Repeat the following entries exactly, excluding pictures.

────────────────────

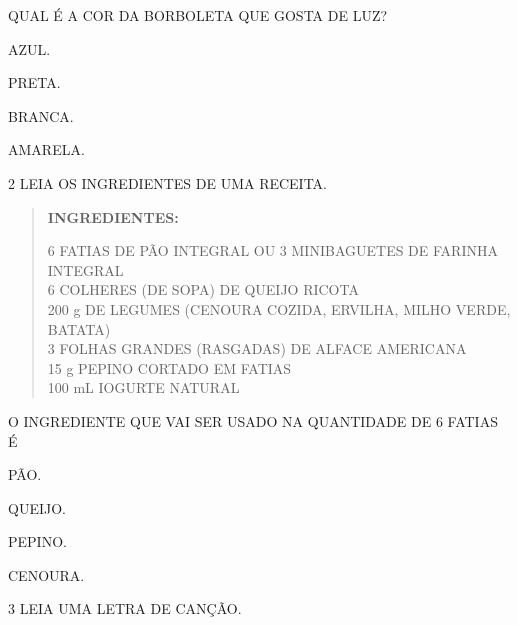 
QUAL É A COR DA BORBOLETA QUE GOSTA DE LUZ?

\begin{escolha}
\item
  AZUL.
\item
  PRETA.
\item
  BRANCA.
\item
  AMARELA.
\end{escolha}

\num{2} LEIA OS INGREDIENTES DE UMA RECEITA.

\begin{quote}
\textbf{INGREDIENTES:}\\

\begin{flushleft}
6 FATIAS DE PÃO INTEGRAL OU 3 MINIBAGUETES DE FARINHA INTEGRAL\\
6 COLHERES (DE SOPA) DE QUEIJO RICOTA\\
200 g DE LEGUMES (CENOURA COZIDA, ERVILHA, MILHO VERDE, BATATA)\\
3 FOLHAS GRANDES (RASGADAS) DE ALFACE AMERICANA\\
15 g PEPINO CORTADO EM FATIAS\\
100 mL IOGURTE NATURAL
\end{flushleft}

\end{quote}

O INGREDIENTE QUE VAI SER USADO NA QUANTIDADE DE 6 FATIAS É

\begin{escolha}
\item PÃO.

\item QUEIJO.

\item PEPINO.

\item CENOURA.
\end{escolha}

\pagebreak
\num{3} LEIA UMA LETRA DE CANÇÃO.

────────────────────

» **Exercise result**:
QUAL É A COR DA BORBOLETA QUE GOSTA DE LUZ?

\begin{escolha}
\item
  AZUL.
\item
  PRETA.
\item
  BRANCA.
\item
  AMARELA.
\end{escolha}

\num{2} LEIA OS INGREDIENTES DE UMA RECEITA.

\begin{quote}
\textbf{INGREDIENTES:}\\

\begin{flushleft}
6 FATIAS DE PÃO INTEGRAL OU 3 MINIBAGUETES DE FARINHA INTEGRAL\\
6 COLHERES (DE SOPA) DE QUEIJO RICOTA\\
200 g DE LEGUMES (CENOURA COZIDA, ERVILHA, MILHO VERDE, BATATA)\\
3 FOLHAS GRANDES (RASGADAS) DE ALFACE AMERICANA\\
15 g PEPINO CORTADO EM FATIAS\\
100 mL IOGURTE NATURAL
\end{flushleft}

\end{quote}

O INGREDIENTE QUE VAI SER USADO NA QUANTIDADE DE 6 FATIAS É

\begin{escolha}
\item PÃO.

\item QUEIJO.

\item PEPINO.

\item CENOURA.
\end{escolha}

\pagebreak
\num{3} LEIA UMA LETRA DE CANÇÃO.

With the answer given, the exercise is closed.